Mais Floriane ne semble pas rêver à l’amour. Elle est avant tout tourmentée par une question qu’elle formule ainsi : Comment faire pour perdre sa virginité ? Celle-ci n’apparaît pas à première vue comme un tabou ni même un objet a précieux qu’elle ne consentirait à donner qu’à celui qui l’aimerait. En somme, l’acte sexuel n’a rien de symbolique, et ne se connecte pas au manque et à l’amour. Elle est une chose encombrante dont il faut se débarrasser au plus vite, quels qu’en soient les moyens. C’est un objet de « consommation » comme un autre. Pour Floriane, la virginité constitue, non pas une question subjective comme nous le voyons dans l’œuvre de Wedekind, mais un problème qu’il faut résoudre, quasi un problème d’ordre technique – qui pourrait se poser de la même façon au garçon avec son organe.
La hâte de perdre sa virginité est consécutive à la rencontre d’un garçon qui lui plaît plus qu’un autre, François. Le désir pressant de ce garçon, qui la croit « facile », l’oblige à s’aventurer sur les chemins de la sexualité qu’elle a refusée catégoriquement jusque-là. Il lui faut établir la preuve qu’elle est bien cette fille-là, que sa jouissance est bien conforme à cette image qu’elle affiche auprès des autres filles et qui suscite le désir masculin. Sa virginité est un secret qui recèle une jouissance, clandestine, dont elle se satisfait. La difficulté tient à devoir en passer par le désir d’un garçon, à se faire en tant que femme l’objet a d’un autre corps.

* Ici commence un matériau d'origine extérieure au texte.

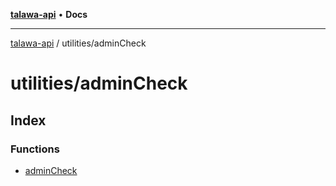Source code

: [**talawa-api**](../../README.md) • **Docs**

***

[talawa-api](../../modules.md) / utilities/adminCheck

# utilities/adminCheck

## Index

### Functions

- [adminCheck](functions/adminCheck.md)
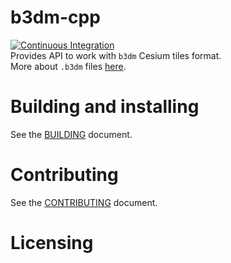 # b3dm-cpp
[![Continuous Integration](https://github.com/protomorphine/b3dm-cpp/actions/workflows/ci.yml/badge.svg)](https://github.com/protomorphine/b3dm-cpp/actions/workflows/ci.yml)   
Provides API to work with `b3dm` Cesium tiles format.   
More about `.b3dm` files [here](https://github.com/CesiumGS/3d-tiles).

# Building and installing

See the [BUILDING](BUILDING.md) document.

# Contributing

See the [CONTRIBUTING](CONTRIBUTING.md) document.

# Licensing

<!--
Please go to https://choosealicense.com/licenses/ and choose a license that
fits your needs. The recommended license for a project of this type is the
Boost Software License 1.0.
-->
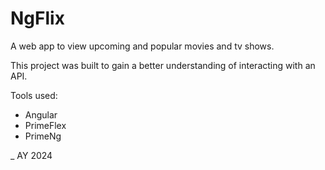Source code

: # NgFlix

A web app to view upcoming and popular movies and tv shows.

This project was built to gain a better understanding of interacting with an API.

Tools used:

- Angular
- PrimeFlex
- PrimeNg

\_ AY 2024
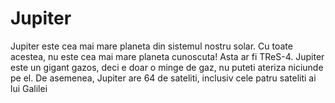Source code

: # Jupiter

Jupiter este cea mai mare planeta din sistemul nostru solar. Cu toate acestea,
nu este cea mai mare planeta cunoscuta! Asta ar fi TReS-4. Jupiter este un
gigant gazos, deci e doar o minge de gaz, nu puteti ateriza niciunde pe el. De
asemenea, Jupiter are 64 de sateliti, inclusiv cele patru sateliti ai lui
Galilei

Le dégoût s’empare d’elle alors, notamment dans la mise en jeu de la pulsion orale. C’est à l’occasion d’une de ces fêtes entre nageurs que nous la voyons se faire vomir, expression à peine voilée de son ennui profond et de son dégoût aussi bien des autres que d’elle-même, donnant alors à cet objet rien un statut particulier. Mais c’est donner à son corps et à son image, paradoxalement, peu de valeur. Là se situe sans doute sa jouissance obscure, mortifère, qui l’entraîne vers une certaine dépravation de son être, au-delà du phallus. Une zone où elle-même s’éprouve comme une Autre, dans une sorte de dédoublement entre jouissance phallique et jouissance Autre qui l’excède. Là est le point d’angoisse qui situe son impossibilité alors à céder sur sa jouissance, et consentir à la castration. C’est un moment de crise, une sorte de panique, qui la prend dans son corps et la pousse, à dépasser les limites de l’interdit – là où elle peut se perdre. Or, comme le souligne Jacques-Alain Miller, « si on laisse libre carrière à la volonté de jouir, « elle révèle qu’elle n’est que pulsion de mort [7] », ravage [8]. »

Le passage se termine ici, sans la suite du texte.